パルストランスの設計
スイッチング電源のキーパーツの一つがパルストランスである。これは購入するものではなく、電源設計者がパルストランスを設計するのだ。少なくともアナログエンジニアは、そのように考えている。
鉄損(コアロス)はコア材と使用磁束密度と周波数でほぼ決まる。
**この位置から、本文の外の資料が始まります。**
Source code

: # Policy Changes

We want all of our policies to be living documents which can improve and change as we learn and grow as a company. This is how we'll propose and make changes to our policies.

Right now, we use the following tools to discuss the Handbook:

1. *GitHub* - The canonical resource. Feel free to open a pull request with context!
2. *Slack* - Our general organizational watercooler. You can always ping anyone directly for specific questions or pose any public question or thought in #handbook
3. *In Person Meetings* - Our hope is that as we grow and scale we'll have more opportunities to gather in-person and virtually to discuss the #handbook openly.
通常はフェライトコア材を用いるが、SW周波数が高くなれば使用磁束密度を下げる必要がある。
線材の電流密度は一般に商用電源トランスより高く3-7A/mm2程度までは、自然空冷で使用されるが、2次側のダイオードやコンデンサを近接してレイアウトする必要があるので、実装との兼ね合いで温度上昇を考慮して選択する。
フォワード形コンバータの場合にはインダクタンス値をある程度大きく取ればよいが、フライバック形の場合には、設計値のインダクタンス、使用磁束密度、線材の電流密度を考慮した設計となる。自由度が足りないので、コアギャップでインダクタンス値を調整するのが一般的である。
小容量の場合コア断面積が小さいので、小径の線材を多数回巻き線する。1次コイルと2次コイルを収納できる窓面積も制約条件となる。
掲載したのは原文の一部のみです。